> [Directions for this task]
Only the number is wanted: state how many lines of the data below contain the word "presence".

──────── Records supplied ────────

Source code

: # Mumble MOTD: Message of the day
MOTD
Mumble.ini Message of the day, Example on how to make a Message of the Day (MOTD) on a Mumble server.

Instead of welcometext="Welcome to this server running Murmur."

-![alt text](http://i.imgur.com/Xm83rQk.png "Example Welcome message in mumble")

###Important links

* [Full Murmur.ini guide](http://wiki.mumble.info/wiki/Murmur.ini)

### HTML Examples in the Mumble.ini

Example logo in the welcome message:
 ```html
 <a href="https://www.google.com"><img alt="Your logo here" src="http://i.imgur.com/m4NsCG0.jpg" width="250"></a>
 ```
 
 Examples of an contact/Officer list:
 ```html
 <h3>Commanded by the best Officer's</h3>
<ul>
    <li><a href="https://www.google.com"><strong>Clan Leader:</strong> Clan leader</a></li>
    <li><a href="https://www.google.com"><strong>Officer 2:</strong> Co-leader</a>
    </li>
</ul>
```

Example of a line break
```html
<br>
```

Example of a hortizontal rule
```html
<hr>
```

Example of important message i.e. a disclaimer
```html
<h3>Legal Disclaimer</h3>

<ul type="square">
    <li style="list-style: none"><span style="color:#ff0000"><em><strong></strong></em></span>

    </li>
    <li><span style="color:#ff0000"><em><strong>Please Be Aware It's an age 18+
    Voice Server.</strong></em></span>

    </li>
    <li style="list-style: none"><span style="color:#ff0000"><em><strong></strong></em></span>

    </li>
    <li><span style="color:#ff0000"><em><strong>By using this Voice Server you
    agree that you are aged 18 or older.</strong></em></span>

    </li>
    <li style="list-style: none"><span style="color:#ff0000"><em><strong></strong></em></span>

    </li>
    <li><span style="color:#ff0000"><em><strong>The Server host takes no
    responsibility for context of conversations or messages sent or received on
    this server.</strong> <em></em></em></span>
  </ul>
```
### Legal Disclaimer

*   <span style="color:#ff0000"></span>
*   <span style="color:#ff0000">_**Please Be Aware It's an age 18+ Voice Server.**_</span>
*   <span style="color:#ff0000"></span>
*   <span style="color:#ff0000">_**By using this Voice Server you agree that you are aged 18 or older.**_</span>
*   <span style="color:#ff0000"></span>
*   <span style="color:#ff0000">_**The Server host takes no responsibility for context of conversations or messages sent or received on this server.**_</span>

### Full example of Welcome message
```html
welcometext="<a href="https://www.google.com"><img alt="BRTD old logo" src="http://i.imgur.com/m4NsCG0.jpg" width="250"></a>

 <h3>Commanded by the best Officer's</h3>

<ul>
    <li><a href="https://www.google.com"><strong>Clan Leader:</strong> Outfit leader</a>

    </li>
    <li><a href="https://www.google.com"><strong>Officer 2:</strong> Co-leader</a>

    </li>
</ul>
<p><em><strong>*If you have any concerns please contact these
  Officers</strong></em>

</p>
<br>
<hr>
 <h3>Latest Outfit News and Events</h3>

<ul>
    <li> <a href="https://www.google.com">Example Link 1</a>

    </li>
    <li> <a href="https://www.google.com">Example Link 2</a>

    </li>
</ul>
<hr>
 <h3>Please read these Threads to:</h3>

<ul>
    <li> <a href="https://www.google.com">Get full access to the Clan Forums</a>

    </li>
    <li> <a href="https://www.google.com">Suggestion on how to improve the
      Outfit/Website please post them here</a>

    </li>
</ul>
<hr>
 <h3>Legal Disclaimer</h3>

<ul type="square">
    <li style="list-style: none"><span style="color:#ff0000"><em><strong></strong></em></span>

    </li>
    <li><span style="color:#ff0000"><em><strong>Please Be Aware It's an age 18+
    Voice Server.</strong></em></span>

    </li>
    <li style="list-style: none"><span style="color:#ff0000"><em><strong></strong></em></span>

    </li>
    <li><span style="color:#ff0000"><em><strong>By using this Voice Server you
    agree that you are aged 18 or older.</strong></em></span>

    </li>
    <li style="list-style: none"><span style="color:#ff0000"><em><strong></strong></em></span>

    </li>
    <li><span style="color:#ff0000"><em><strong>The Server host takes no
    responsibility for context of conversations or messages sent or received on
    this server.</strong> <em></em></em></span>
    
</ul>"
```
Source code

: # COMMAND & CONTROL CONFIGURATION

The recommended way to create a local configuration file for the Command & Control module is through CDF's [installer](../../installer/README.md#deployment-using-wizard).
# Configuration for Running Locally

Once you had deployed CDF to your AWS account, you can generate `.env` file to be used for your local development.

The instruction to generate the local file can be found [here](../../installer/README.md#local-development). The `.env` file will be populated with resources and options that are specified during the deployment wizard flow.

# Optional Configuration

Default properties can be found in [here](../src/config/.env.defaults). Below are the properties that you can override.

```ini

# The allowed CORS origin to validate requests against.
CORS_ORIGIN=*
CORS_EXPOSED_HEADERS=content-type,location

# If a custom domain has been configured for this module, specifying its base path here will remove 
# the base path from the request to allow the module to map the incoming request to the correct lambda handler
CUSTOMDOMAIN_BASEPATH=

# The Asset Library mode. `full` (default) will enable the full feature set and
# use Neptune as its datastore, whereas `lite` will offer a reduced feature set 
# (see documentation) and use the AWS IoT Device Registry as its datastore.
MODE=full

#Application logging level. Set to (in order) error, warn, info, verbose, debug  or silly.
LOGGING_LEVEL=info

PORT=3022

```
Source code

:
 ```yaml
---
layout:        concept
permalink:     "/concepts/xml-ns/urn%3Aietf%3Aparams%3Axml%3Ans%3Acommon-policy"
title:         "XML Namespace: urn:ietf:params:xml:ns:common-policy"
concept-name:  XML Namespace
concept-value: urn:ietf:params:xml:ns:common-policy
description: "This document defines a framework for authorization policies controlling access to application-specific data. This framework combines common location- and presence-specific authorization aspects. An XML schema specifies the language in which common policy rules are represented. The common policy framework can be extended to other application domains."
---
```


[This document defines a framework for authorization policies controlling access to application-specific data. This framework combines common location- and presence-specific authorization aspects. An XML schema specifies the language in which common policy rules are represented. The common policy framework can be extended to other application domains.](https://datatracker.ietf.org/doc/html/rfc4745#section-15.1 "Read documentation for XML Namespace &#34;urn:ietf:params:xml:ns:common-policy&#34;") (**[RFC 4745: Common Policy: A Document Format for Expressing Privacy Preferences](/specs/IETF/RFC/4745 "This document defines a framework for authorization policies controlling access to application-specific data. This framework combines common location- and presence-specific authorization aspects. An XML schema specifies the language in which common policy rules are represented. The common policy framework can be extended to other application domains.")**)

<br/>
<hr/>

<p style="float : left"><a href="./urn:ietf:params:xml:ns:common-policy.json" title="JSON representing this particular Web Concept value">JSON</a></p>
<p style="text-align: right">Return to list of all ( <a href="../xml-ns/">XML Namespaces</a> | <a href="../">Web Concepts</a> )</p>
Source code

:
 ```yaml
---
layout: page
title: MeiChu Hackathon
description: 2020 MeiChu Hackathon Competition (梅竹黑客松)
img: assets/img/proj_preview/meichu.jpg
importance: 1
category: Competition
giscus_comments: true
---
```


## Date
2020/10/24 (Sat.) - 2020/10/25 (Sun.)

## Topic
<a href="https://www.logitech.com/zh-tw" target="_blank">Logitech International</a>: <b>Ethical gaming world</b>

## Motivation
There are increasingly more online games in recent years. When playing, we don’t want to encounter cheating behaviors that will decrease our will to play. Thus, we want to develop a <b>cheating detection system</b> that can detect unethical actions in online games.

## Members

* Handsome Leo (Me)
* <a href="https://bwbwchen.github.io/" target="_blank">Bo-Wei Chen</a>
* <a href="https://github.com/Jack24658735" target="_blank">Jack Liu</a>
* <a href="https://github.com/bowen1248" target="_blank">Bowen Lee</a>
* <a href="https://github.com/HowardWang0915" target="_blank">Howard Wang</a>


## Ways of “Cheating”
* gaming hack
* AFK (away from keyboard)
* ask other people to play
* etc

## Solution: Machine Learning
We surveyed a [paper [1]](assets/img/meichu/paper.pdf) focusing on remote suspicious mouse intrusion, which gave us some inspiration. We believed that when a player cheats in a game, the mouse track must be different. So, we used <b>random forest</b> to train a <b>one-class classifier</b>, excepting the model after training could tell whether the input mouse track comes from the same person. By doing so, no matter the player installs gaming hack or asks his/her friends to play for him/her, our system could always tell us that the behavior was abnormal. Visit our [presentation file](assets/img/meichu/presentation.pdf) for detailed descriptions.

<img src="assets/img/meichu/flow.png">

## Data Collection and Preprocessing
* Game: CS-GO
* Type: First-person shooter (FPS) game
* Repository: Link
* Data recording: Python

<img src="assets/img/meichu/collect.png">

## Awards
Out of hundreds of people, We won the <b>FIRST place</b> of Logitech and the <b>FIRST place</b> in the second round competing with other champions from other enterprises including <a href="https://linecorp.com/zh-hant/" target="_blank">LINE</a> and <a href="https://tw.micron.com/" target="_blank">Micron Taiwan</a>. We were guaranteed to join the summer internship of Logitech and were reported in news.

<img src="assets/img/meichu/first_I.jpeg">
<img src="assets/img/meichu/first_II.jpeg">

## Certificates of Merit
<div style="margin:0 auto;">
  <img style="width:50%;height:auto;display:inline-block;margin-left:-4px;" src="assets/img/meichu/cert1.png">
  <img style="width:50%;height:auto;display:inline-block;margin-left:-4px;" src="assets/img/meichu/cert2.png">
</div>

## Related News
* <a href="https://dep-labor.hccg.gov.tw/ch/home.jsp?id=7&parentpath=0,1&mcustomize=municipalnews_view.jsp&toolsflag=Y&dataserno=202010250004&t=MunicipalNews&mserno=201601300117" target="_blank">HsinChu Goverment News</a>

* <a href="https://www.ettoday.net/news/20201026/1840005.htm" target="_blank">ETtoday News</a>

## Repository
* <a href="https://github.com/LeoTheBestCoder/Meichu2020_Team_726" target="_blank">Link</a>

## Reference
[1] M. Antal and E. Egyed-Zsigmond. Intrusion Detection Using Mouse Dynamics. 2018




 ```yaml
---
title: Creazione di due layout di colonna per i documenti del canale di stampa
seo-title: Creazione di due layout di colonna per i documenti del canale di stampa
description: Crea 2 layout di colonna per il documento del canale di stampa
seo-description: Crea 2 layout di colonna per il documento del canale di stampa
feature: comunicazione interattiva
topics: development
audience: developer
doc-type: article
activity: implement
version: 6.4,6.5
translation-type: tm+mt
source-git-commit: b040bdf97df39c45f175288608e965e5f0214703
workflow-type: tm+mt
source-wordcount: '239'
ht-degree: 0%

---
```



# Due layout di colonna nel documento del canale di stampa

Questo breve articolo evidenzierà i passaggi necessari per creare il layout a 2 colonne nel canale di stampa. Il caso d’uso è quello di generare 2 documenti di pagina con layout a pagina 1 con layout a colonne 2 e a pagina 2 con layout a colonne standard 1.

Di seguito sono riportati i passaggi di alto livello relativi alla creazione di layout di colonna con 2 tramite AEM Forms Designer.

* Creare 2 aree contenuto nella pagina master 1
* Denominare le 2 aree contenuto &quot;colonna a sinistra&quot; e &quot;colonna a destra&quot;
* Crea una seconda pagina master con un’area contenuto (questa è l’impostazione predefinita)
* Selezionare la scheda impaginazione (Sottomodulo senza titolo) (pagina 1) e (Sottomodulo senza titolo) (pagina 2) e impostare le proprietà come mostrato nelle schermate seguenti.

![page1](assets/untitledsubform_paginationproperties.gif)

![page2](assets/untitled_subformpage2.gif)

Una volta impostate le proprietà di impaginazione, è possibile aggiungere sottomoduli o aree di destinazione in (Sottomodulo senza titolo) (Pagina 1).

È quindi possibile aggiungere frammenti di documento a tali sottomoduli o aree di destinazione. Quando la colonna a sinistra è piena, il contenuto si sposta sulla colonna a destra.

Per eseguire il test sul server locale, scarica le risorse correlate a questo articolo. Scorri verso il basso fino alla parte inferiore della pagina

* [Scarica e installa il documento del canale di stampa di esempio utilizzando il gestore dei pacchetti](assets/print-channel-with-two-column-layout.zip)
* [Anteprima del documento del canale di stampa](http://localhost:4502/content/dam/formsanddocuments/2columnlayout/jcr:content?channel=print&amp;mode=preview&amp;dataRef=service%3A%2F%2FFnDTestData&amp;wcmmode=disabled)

────────

> [Written response]
2